■ **What to do**: What you give must be exactly the lines of the material from the first through the line that contains "single marker Hardy-Weinberg disequilibrium", inclusive, and no others.

■ **Recorded information**:
===============

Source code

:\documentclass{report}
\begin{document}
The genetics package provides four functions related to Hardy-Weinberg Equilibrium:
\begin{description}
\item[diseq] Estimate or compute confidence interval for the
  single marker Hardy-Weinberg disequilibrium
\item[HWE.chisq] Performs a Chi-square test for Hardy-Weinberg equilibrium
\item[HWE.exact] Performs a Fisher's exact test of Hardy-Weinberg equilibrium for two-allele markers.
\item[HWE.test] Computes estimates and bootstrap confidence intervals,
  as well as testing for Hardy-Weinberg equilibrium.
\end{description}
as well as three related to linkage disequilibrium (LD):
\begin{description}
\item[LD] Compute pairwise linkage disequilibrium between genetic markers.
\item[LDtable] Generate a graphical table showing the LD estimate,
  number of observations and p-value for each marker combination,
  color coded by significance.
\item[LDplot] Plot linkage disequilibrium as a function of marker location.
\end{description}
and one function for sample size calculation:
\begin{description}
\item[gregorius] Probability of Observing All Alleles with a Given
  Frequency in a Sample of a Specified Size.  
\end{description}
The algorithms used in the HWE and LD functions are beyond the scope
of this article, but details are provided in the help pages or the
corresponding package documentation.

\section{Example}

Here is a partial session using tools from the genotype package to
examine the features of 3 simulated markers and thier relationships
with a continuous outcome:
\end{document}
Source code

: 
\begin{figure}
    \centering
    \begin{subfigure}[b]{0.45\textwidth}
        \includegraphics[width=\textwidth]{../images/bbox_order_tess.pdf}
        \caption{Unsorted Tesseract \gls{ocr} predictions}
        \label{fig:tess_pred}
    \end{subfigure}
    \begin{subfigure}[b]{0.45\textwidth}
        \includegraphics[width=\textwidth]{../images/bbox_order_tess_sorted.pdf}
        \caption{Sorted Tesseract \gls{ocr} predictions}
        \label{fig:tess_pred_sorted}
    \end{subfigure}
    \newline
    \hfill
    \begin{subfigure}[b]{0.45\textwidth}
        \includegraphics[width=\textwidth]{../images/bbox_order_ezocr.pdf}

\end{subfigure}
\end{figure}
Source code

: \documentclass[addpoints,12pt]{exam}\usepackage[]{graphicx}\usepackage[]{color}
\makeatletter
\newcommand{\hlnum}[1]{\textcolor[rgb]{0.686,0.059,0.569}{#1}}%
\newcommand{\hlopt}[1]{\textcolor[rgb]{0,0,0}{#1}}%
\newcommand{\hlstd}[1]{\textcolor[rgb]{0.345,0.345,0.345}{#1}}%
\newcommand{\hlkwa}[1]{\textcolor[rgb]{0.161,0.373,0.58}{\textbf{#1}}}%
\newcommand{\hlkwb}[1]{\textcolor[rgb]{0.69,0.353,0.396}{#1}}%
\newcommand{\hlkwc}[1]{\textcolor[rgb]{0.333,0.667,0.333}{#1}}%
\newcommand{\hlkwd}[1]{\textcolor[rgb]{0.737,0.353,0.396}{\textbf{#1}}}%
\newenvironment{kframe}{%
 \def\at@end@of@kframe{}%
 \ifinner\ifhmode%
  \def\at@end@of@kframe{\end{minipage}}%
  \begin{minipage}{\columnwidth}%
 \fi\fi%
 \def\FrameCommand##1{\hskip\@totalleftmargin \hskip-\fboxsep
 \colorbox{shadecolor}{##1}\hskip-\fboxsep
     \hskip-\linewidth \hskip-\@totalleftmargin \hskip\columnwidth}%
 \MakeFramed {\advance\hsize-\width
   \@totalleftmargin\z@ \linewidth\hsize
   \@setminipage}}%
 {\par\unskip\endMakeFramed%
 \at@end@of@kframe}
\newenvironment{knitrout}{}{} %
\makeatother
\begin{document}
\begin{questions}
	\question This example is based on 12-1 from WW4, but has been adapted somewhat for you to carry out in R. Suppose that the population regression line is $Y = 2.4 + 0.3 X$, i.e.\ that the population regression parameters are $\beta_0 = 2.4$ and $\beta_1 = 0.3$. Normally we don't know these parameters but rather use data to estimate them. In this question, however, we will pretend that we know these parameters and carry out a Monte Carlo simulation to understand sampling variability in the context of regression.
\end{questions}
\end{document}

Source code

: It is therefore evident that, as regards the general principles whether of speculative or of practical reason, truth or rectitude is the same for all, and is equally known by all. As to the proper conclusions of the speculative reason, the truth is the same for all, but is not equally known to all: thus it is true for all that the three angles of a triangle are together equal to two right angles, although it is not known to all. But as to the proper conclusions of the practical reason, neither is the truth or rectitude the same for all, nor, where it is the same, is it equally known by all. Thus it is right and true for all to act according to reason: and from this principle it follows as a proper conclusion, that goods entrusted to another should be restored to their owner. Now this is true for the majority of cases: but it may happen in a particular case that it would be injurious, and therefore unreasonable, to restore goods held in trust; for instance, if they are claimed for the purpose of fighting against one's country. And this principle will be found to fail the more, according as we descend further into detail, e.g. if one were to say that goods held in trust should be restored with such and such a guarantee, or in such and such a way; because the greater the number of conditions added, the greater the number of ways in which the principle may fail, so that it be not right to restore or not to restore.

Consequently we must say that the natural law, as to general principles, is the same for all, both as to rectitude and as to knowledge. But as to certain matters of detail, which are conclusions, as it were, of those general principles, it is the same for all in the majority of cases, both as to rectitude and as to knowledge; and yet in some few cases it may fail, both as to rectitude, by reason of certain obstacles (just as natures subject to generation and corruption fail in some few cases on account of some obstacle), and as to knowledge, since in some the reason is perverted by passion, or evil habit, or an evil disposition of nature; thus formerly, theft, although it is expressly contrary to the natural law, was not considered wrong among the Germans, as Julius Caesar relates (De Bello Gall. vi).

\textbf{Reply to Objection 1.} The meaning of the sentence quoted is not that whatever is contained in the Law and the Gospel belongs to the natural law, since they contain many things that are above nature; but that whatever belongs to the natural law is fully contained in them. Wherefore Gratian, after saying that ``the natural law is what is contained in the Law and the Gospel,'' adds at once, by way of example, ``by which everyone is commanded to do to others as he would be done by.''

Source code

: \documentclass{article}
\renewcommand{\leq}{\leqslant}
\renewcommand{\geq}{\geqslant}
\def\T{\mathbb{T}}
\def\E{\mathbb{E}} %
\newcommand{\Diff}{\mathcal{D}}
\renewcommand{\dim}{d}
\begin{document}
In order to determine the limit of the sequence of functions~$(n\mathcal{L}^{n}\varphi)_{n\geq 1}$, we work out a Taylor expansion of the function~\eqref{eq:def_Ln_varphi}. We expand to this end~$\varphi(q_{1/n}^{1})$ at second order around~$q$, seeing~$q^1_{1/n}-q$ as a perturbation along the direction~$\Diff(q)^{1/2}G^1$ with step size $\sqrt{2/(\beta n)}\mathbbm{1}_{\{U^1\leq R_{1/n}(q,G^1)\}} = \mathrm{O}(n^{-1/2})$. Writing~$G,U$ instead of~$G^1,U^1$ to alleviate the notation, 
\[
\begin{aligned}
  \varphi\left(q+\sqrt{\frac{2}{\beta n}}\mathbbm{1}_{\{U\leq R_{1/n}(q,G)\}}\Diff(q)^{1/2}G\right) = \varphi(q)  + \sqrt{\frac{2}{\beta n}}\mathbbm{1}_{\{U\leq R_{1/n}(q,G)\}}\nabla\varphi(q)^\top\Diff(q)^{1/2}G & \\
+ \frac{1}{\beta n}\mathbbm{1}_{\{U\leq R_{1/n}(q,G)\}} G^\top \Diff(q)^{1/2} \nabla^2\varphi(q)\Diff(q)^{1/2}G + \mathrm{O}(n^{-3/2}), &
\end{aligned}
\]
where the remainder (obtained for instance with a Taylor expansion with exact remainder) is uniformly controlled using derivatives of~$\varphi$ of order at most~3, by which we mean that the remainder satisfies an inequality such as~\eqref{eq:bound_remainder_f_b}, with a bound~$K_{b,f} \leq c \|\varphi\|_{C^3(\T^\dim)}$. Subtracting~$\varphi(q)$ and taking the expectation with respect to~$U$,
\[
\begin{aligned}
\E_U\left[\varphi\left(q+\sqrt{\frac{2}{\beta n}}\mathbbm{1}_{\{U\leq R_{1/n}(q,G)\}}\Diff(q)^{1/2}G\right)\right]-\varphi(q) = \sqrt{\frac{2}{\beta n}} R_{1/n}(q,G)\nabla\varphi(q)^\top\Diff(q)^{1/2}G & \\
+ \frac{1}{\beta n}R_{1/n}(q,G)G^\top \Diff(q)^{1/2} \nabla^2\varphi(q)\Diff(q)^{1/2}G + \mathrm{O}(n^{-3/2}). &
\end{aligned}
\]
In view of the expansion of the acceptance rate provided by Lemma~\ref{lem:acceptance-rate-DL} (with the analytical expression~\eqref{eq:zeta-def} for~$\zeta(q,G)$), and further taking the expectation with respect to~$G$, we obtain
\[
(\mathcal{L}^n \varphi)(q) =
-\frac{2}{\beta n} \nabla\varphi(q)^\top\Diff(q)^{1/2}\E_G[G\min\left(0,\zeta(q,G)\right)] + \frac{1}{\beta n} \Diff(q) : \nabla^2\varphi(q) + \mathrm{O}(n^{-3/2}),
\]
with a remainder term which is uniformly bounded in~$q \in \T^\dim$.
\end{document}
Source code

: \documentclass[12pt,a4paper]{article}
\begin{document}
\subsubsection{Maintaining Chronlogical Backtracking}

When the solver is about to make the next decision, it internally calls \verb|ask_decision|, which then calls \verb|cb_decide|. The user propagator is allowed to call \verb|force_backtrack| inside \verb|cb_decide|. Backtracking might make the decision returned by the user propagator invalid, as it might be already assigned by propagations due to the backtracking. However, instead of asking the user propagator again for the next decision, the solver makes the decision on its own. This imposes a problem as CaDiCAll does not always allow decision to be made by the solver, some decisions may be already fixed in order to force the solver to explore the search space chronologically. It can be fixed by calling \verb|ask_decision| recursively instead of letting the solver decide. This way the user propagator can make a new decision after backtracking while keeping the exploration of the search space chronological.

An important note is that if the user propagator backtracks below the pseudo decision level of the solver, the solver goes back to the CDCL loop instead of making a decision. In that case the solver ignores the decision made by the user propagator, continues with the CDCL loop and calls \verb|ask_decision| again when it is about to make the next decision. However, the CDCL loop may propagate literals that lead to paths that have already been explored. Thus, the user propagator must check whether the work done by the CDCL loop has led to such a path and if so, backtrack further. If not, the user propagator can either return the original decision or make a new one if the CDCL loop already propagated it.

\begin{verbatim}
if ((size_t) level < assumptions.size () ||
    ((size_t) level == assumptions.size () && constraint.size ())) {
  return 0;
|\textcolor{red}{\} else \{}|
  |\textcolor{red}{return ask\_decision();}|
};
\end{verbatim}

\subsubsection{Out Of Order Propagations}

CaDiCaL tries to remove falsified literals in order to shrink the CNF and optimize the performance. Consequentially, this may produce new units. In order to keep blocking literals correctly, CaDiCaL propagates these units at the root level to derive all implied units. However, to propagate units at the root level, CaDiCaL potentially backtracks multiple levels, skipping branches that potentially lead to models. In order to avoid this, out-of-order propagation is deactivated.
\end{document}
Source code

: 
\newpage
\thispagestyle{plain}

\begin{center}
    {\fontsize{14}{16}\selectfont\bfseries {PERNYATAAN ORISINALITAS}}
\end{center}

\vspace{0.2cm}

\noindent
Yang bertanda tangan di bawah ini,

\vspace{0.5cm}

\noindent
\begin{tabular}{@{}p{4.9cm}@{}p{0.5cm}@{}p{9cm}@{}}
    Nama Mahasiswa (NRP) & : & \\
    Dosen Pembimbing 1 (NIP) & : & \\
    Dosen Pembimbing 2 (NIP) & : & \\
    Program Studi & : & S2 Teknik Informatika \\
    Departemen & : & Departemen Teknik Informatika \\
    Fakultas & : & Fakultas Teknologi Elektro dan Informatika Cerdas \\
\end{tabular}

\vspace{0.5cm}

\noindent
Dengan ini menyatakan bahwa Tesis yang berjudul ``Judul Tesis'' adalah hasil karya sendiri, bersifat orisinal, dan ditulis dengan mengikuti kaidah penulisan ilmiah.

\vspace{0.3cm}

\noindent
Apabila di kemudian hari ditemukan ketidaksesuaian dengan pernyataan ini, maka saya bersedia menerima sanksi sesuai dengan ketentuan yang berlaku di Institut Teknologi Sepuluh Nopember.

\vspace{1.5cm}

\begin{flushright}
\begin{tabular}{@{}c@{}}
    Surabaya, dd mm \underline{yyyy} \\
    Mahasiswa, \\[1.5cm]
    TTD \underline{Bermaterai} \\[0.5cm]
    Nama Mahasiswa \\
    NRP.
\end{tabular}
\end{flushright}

===============

■ **Exercise solution**:
Source code

:\documentclass{report}
\begin{document}
The genetics package provides four functions related to Hardy-Weinberg Equilibrium:
\begin{description}
\item[diseq] Estimate or compute confidence interval for the
  single marker Hardy-Weinberg disequilibrium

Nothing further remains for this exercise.